A great Republican of another age whose birthday happens to be today well understood this biblical injunction when he said, “A house divided against itself cannot stand.” Certainly the challenges that Abraham Lincoln faced were enormous and horrific and exceedingly difficult. Yet, we, today, in many ways are also a house divided, where we cannot discuss politics, where there seems to be little common cause, where government has been rendered ineffective because it is far better these days to obstruct than discuss, to tear down rather than build up, better to incite anger and suspicion than to call for compassion and understanding, where compromise is a word no one dare utter.

This is not the world envisioned by our tradition. Our Torah portion this week asks us to create a place for God at the center, a sacred space both in our hearts and at the heart of the Community. This isn’t just some nice idea, it is a core value. it is essential to the health of our relationships, the strength of our families, our communities and our nation. As the prophets of our tradition remind us, we ignore this call at our own peril – for its end is, indeed, a house, a community, a nation divided.

וְעָ֥שׂוּ לִ֖י מִקְדָּ֑שׁ וְשָֽׁכַנְתִּ֖י בְּתוֹכָֽם “Make me a sanctuary that I might dwell with you.” We should demand it! Demand it of ourselves and certainly of our leaders.
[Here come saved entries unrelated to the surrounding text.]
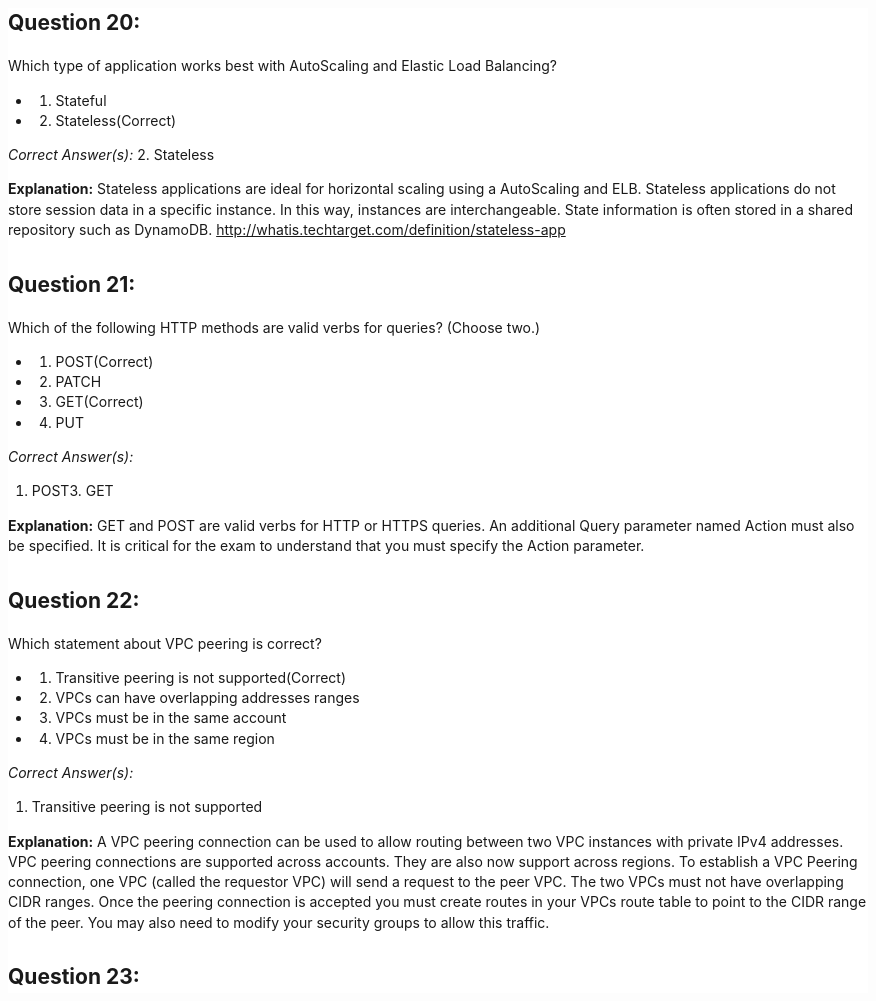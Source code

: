 ## Question 20:

 Which type of application works best with AutoScaling and Elastic Load Balancing?

- 1. Stateful
- 2. Stateless(Correct)

*Correct Answer(s):*
 2. Stateless

**Explanation:**
Stateless applications are ideal for horizontal scaling using a AutoScaling and ELB. Stateless applications do not store session data in a specific instance. In this way, instances are interchangeable. State information is often stored in a shared repository such as DynamoDB.  http://whatis.techtarget.com/definition/stateless-app

## Question 21:

 Which of the following HTTP methods are valid verbs for queries? (Choose two.)

- 1. POST(Correct)
- 2. PATCH
- 3. GET(Correct)
- 4. PUT

*Correct Answer(s):*
 1. POST3. GET

**Explanation:**
GET and POST are valid verbs for HTTP or HTTPS queries. An additional Query parameter named Action must also be specified. It is critical for the exam to understand that you must specify the Action parameter.

## Question 22:

 Which statement about VPC peering is correct?

- 1. Transitive peering is not supported(Correct)
- 2. VPCs can have overlapping addresses ranges
- 3. VPCs must be in the same account
- 4. VPCs must be in the same region

*Correct Answer(s):*
 1. Transitive peering is not supported

**Explanation:**
A VPC peering connection can be used to allow routing between two VPC instances with private IPv4 addresses. VPC peering connections are supported across accounts. They are also now support across regions. To establish a VPC Peering connection, one VPC (called the requestor VPC) will send a request to the peer VPC. The two VPCs must not have overlapping CIDR ranges. Once the peering connection is accepted you must create routes in your VPCs route table to point to the CIDR range of the peer. You may also need to modify your security groups to allow this traffic.

## Question 23:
And so this Shabbat, this weekend on which we honor great leaders of our country and this weekend devoted to love and chocolate I pray that we heed the call of Torah – and the words of our prayers and express not just once a year, but continually in word and deed our love for God and for each other express in word and deed our desire to create a sacred space for God to dwell within us and among us that we might build for ourselves and our children a world in which God presence and purpose is always at and in our hearts.

Shabbat shalom, Happy Valentine’s day! – Enjoy the chocolates!